Assignment: Could you return, exactly as written, only the lines from the one holding "(<i>or cryptopay testnet" through the final line of the records below?

Dataset:
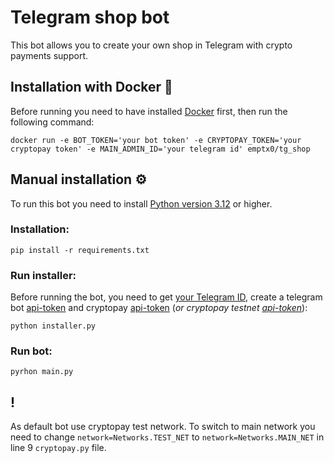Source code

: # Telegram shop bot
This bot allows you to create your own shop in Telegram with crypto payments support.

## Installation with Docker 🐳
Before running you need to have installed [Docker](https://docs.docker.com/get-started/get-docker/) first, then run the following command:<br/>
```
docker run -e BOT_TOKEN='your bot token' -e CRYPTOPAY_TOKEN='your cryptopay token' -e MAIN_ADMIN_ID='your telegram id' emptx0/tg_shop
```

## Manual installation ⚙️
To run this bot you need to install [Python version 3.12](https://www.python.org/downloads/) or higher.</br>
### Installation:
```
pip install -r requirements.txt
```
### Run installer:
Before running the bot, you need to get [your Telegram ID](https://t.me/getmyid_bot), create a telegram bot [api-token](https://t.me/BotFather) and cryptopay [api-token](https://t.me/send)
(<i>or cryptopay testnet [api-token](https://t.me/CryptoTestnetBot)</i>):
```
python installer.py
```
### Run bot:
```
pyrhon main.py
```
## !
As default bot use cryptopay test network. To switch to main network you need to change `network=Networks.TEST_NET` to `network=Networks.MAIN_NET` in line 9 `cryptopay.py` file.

Result of this exercise:
(<i>or cryptopay testnet [api-token](https://t.me/CryptoTestnetBot)</i>):
```
python installer.py
```
### Run bot:
```
pyrhon main.py
```
## !
As default bot use cryptopay test network. To switch to main network you need to change `network=Networks.TEST_NET` to `network=Networks.MAIN_NET` in line 9 `cryptopay.py` file.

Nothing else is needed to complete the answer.